Sowing: Direct sow in early spring after the last chance of frost. Plant the seeds just below the surface of the soil, and keep the soil consistently moist until germination. For continuous blooming, plant a new crop every 4 weeks. Keep in mind that this plant does not transplant well.

Growing: Keep the plants watered, since they do not appreciate dry soil and soon wither in drought. Keep in mind that this plant does not do well in excessive heat, and may decline in the heat of summer. Deadheading will produce additional blooms, but also delays the growth of the ornamental seed pods. This annual may reseed for a new crop next year.

Harvesting: For fresh flowers, choose stalks that have reached full bloom.
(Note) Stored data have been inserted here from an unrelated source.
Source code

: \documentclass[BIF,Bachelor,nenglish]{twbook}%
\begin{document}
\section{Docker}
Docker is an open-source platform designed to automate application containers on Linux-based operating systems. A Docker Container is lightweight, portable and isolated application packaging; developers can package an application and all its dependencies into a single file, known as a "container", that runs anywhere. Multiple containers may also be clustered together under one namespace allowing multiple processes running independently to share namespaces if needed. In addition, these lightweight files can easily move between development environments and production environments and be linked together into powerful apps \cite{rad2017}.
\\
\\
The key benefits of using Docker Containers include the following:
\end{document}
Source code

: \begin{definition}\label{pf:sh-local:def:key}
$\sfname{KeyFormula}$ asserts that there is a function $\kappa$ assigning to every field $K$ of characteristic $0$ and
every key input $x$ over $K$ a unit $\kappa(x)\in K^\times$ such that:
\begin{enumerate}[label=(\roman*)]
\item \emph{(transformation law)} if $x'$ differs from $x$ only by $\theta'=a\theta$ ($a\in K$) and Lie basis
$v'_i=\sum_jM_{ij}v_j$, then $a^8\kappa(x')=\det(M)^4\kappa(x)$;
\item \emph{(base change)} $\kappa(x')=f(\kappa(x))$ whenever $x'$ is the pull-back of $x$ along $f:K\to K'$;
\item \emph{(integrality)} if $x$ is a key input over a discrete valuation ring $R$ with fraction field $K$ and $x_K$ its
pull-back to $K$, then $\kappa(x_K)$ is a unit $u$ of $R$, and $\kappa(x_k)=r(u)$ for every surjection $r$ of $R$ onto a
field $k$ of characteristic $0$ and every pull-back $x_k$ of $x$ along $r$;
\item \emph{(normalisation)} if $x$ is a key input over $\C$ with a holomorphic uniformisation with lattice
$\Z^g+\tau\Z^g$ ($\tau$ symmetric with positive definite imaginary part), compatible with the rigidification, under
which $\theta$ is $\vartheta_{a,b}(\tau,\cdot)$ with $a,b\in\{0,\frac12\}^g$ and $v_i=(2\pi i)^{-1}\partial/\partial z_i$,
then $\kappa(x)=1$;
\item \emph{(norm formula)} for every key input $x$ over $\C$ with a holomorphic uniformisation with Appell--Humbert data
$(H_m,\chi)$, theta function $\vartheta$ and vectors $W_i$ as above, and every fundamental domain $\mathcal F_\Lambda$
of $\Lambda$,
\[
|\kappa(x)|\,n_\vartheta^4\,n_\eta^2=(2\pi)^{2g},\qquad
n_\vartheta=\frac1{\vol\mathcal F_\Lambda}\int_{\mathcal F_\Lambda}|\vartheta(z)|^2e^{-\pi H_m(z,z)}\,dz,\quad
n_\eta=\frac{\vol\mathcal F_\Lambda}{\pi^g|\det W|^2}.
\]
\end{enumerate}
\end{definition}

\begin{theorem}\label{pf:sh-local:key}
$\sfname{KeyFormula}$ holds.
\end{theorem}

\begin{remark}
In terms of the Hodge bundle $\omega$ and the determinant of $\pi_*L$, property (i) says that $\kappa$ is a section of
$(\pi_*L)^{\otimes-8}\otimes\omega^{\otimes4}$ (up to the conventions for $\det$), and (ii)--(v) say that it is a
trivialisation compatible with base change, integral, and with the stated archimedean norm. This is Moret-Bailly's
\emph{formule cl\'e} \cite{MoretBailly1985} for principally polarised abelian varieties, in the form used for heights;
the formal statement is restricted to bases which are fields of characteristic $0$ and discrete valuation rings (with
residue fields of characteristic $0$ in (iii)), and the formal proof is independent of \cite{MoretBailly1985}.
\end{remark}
Strip away the foliage that will fall below the water level, and place in water immediately. For dried flower arrangements, allow the seed pods to develop and begin to dry on the stem; hang the stalks upside-down in a warm, dry place until they have completely dried. For best results, leave space around each stalk for good air movement.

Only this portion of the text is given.